**Task goal:** Type out each record word for word. Pictures stay out.

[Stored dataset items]

#####

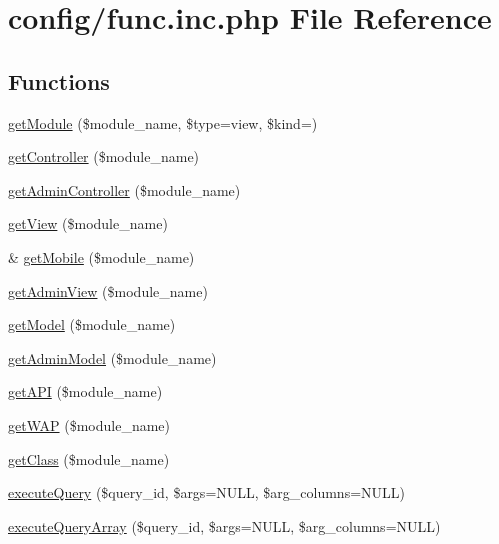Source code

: \hypertarget{func_8inc_8php}{}\section{config/func.inc.\+php File Reference}
\label{func_8inc_8php}
\subsection*{Functions}
\begin{DoxyCompactItemize}
\item 
\hyperlink{func_8inc_8php_a3b6c165fdbe9c9e9ef3beea18a894349}{get\+Module} (\$module\+\_\+name, \$type=\textquotesingle{}view\textquotesingle{}, \$kind=\textquotesingle{}\textquotesingle{})
\item 
\hyperlink{func_8inc_8php_aa08f01e3bf130d770b373ca8493e3e9b}{get\+Controller} (\$module\+\_\+name)
\item 
\hyperlink{func_8inc_8php_a2f7ca88a5226536aca3b2f5682bd7b2d}{get\+Admin\+Controller} (\$module\+\_\+name)
\item 
\hyperlink{func_8inc_8php_a49d537fc2c7b51ab5d7b7c6672b21ce3}{get\+View} (\$module\+\_\+name)
\item 
\& \hyperlink{func_8inc_8php_a26d3f423593da53eb90bb738aeed23ea}{get\+Mobile} (\$module\+\_\+name)
\item 
\hyperlink{func_8inc_8php_a194629ccc05f325c64834925b05d0941}{get\+Admin\+View} (\$module\+\_\+name)
\item 
\hyperlink{func_8inc_8php_aecdfcc5332bcf22df01fc21a03b64435}{get\+Model} (\$module\+\_\+name)
\item 
\hyperlink{func_8inc_8php_a902cd0c884e75afab2682fdd3ae3791f}{get\+Admin\+Model} (\$module\+\_\+name)
\item 
\hyperlink{func_8inc_8php_a12c822fc3e002eb1c58c58001db7ac88}{get\+A\+PI} (\$module\+\_\+name)
\item 
\hyperlink{func_8inc_8php_a0d8de97888953b480d02a9c9d845a64c}{get\+W\+AP} (\$module\+\_\+name)
\item 
\hyperlink{func_8inc_8php_a1d90f6abc9ca2d1a4500071159ebd4e7}{get\+Class} (\$module\+\_\+name)
\item 
\hyperlink{func_8inc_8php_a418bc23855eebc0d90190dd625ac4474}{execute\+Query} (\$query\+\_\+id, \$args=N\+U\+LL, \$arg\+\_\+columns=N\+U\+LL)
\item 
\hyperlink{func_8inc_8php_ace5cc06ee6c5d655a1bdcc15846a779e}{execute\+Query\+Array} (\$query\+\_\+id, \$args=N\+U\+LL, \$arg\+\_\+columns=N\+U\+LL)

\end{DoxyCompactItemize}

#####

**Exercise result:**
Source code

: \hypertarget{func_8inc_8php}{}\section{config/func.inc.\+php File Reference}
\label{func_8inc_8php}
\subsection*{Functions}
\begin{DoxyCompactItemize}
\item 
\hyperlink{func_8inc_8php_a3b6c165fdbe9c9e9ef3beea18a894349}{get\+Module} (\$module\+\_\+name, \$type=\textquotesingle{}view\textquotesingle{}, \$kind=\textquotesingle{}\textquotesingle{})
\item 
\hyperlink{func_8inc_8php_aa08f01e3bf130d770b373ca8493e3e9b}{get\+Controller} (\$module\+\_\+name)
\item 
\hyperlink{func_8inc_8php_a2f7ca88a5226536aca3b2f5682bd7b2d}{get\+Admin\+Controller} (\$module\+\_\+name)
\item 
\hyperlink{func_8inc_8php_a49d537fc2c7b51ab5d7b7c6672b21ce3}{get\+View} (\$module\+\_\+name)
\item 
\& \hyperlink{func_8inc_8php_a26d3f423593da53eb90bb738aeed23ea}{get\+Mobile} (\$module\+\_\+name)
\item 
\hyperlink{func_8inc_8php_a194629ccc05f325c64834925b05d0941}{get\+Admin\+View} (\$module\+\_\+name)
\item 
\hyperlink{func_8inc_8php_aecdfcc5332bcf22df01fc21a03b64435}{get\+Model} (\$module\+\_\+name)
\item 
\hyperlink{func_8inc_8php_a902cd0c884e75afab2682fdd3ae3791f}{get\+Admin\+Model} (\$module\+\_\+name)
\item 
\hyperlink{func_8inc_8php_a12c822fc3e002eb1c58c58001db7ac88}{get\+A\+PI} (\$module\+\_\+name)
\item 
\hyperlink{func_8inc_8php_a0d8de97888953b480d02a9c9d845a64c}{get\+W\+AP} (\$module\+\_\+name)
\item 
\hyperlink{func_8inc_8php_a1d90f6abc9ca2d1a4500071159ebd4e7}{get\+Class} (\$module\+\_\+name)
\item 
\hyperlink{func_8inc_8php_a418bc23855eebc0d90190dd625ac4474}{execute\+Query} (\$query\+\_\+id, \$args=N\+U\+LL, \$arg\+\_\+columns=N\+U\+LL)
\item 
\hyperlink{func_8inc_8php_ace5cc06ee6c5d655a1bdcc15846a779e}{execute\+Query\+Array} (\$query\+\_\+id, \$args=N\+U\+LL, \$arg\+\_\+columns=N\+U\+LL)

\end{DoxyCompactItemize}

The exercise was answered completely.